§ **Task brief**: Could you count the lines in the data that contain "should"? Reply with the number only.

Dataset records
=== Section Start ===
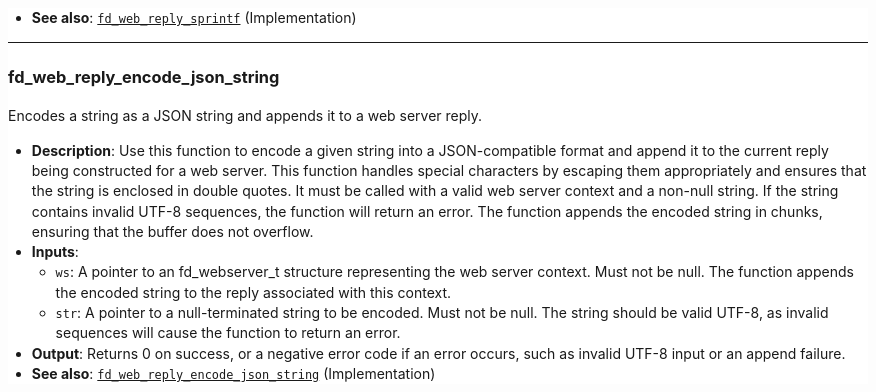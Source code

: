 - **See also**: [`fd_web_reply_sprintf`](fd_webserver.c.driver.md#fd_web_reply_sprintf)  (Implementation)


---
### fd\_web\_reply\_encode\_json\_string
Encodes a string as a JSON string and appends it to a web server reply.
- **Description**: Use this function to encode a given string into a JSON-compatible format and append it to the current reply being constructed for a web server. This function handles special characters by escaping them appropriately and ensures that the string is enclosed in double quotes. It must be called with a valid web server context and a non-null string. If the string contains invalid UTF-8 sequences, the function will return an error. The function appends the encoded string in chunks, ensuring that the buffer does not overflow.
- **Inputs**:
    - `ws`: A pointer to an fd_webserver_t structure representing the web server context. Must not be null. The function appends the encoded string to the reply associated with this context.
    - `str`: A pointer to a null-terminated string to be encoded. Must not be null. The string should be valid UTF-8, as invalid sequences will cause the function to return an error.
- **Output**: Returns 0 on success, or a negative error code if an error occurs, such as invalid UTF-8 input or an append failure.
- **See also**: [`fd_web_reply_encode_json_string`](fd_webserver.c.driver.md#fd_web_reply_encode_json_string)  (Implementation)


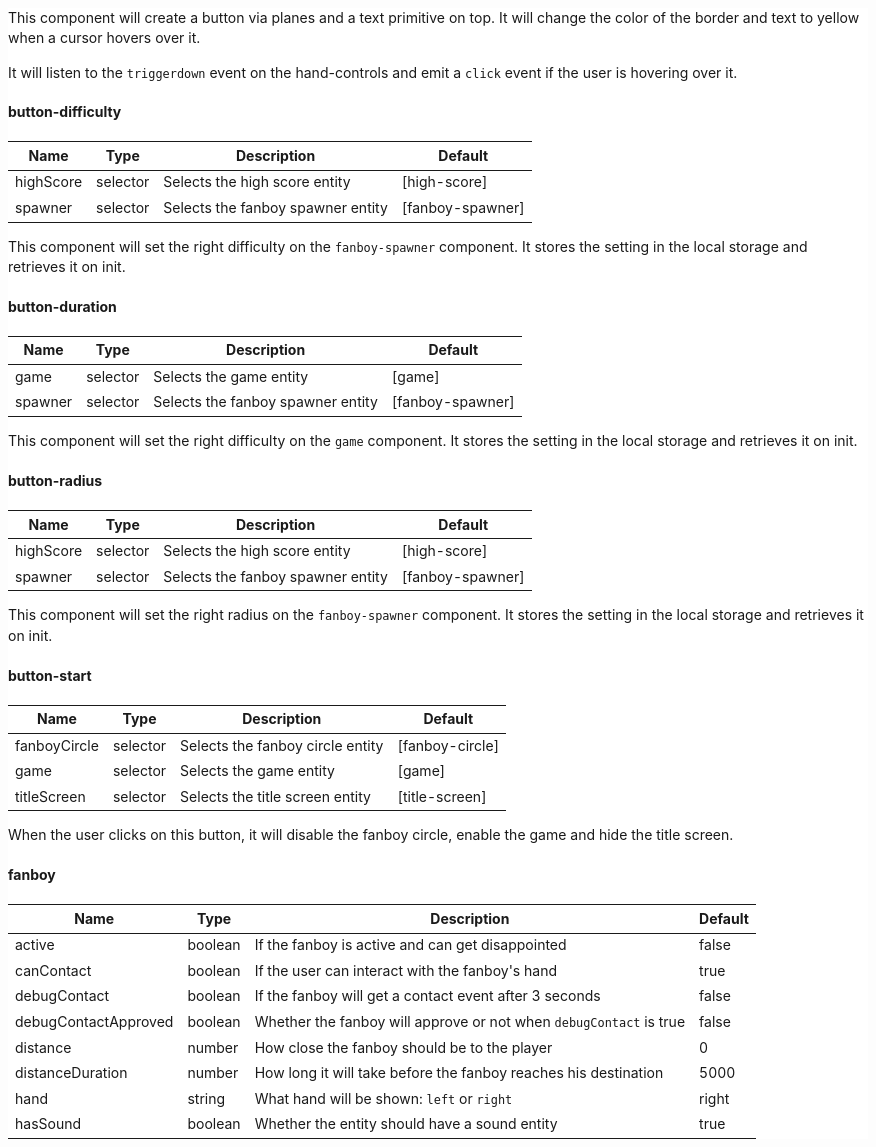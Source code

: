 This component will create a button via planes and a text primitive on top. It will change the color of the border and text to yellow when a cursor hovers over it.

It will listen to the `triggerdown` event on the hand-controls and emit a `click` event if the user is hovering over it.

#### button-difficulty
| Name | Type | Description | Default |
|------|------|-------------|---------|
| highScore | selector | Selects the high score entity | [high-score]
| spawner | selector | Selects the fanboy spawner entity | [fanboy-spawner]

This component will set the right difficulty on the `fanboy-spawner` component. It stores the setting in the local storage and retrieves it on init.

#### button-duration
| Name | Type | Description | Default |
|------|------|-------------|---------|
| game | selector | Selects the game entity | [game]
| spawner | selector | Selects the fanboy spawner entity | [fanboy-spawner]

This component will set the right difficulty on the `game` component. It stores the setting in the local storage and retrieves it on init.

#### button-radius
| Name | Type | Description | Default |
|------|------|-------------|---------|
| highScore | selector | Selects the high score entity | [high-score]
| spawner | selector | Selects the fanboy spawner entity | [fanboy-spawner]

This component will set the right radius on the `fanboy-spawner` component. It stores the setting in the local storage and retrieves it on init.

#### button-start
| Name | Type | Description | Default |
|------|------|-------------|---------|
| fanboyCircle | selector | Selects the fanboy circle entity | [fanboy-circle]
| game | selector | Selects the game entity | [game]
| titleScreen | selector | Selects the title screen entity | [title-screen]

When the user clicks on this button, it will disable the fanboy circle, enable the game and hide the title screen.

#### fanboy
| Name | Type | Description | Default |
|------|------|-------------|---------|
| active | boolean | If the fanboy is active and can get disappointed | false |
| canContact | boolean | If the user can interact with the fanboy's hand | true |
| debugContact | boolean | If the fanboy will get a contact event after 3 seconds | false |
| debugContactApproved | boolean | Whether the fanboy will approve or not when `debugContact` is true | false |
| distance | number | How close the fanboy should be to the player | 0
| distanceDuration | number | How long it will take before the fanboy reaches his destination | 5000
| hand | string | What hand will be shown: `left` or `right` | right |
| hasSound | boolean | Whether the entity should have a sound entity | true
=== Section End ===
=== Section Start ===
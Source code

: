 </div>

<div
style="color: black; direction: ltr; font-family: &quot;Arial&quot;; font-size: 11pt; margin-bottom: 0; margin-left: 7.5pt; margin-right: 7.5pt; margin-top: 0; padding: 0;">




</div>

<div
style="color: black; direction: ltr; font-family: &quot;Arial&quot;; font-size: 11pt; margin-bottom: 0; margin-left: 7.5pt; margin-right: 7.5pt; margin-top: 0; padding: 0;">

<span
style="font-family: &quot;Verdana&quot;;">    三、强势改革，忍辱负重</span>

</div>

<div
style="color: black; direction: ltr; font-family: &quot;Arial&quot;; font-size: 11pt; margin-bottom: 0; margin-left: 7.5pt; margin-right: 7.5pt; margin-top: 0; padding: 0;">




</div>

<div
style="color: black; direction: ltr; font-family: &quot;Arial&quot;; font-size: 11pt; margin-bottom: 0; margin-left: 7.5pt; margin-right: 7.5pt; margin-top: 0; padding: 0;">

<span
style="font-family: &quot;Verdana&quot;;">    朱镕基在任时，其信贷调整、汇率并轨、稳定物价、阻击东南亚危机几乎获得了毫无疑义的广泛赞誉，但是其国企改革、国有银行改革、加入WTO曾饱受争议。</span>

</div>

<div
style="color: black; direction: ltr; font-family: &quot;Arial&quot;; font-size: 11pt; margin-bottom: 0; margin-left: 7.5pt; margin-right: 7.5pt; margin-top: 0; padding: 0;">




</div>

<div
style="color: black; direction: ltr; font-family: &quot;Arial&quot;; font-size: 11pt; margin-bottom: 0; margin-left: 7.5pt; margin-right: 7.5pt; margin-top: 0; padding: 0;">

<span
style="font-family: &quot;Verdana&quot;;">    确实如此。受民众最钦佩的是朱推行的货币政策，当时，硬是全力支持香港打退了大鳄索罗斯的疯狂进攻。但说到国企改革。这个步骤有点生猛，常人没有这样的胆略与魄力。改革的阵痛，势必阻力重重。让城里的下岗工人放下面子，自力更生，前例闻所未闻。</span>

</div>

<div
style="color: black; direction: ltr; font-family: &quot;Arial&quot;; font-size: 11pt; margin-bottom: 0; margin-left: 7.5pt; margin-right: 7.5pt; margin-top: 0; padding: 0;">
=== Section End ===
§ **Exercise answer**: 3